No sé si luché mucho, pero de lo que no cabe duda es de que perdí. Pasé primero una fase de K. O. técnico de la que logré salir al cabo de un par de horas, no sin esfuerzo, para sentarme delante de mis apuntes. A la vez, trataba de escuchar Radio France Internationale: cuando hablan, los franceses parecen permanentemente escandalizados. Y es verdad que dicen «Oh, la lá». A veces incluso «Oh, la la lá». Me pregunto si son conscientes del efecto que eso tiene entre nosotros los extranjeros.

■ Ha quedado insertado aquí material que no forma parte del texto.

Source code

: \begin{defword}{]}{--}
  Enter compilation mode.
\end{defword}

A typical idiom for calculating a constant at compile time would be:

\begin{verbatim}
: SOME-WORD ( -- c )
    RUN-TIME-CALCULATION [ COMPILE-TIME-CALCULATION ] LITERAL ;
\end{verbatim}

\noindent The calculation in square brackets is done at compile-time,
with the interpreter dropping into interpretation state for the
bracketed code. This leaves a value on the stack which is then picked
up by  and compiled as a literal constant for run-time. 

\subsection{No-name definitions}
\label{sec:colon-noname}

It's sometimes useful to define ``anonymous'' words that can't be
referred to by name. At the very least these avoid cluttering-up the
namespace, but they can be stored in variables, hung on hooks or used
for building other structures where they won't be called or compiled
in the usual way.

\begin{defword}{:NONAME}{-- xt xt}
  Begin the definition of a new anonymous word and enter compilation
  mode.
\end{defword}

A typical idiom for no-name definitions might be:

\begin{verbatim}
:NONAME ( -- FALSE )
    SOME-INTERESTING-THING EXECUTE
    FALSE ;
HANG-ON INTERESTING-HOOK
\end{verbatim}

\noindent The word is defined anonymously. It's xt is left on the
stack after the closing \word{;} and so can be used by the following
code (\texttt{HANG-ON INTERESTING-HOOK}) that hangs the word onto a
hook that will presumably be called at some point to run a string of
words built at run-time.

Pero el imperativo, el imperfecto, el condicional y el subjuntivo, con sus dobles eses, sus íes y sus acentos aleatoriamente colocados, se entrecruzaban en el papel, riéndose de mí a carcajadas. Y mientras escribía «sache, saches, sache…» —nada que ver con la tierra—, me acordaba de Guillermo Brown, El Proscrito, quejándose amargamente de tener que estudiar los verbos en francés y preguntándose, profundamente indignado, cómo podía alguien ser tan degenerado como para hablar así.

En su momento me leí todo Guillermo. Admito que eran algo repetitivos, pero me encantaban. Sin embargo, ahora que se los ofrezco a mi hija parecen pertenecer a mundos inconexos. Y no lo entiendo: ¿estaba yo mucho más cerca de un niño inglés de principios del siglo pasado que ella? Parece que sí, aunque para mí lo que contaba Richmal Crompton ya tuviese poco que ver con mi infancia real. Pero tal vez yo, pese a todo, hablaba todavía ese idioma. Estaba urbanizado, sin duda, pero apenas tecnologizado; y, aunque en mi casa nunca pasamos apuros, tampoco eran mis posibilidades materiales las de mis hijos. Todavía tenía sentido buscarse la vida para lograr caramelos o una fanta compartida, o colarse en un terreno para hacer una cabaña. Y, en cambio, puede que ahora no tenga ninguno, que Paula no sepa de qué hablan, ni además le interese averiguarlo.

En esto siempre ha sido fácil dramatizar y caer en el lamento apocalíptico. También yo reconozco que me disgusta que el campo de juegos se limite a una pantalla. Y no puedo evitar preguntarme si por este camino que recorremos nuestros niños no se estarán perdiendo algo. Pero, ¿no pensaba, cuando oía a mis padres compararnos con ellos, que no era cierto que las cosas hubiesen empeorado?, ¿que no era verdad que jugásemos peor? Decían que ya no teníamos imaginación, pero yo no veía ninguna ventaja en jugar a las muñecas con mazorcas de maíz, como mi madre. Y estoy seguro de que mis hijos no se la ven a jugar a indios y vaqueros en lugar de cazar pokémons.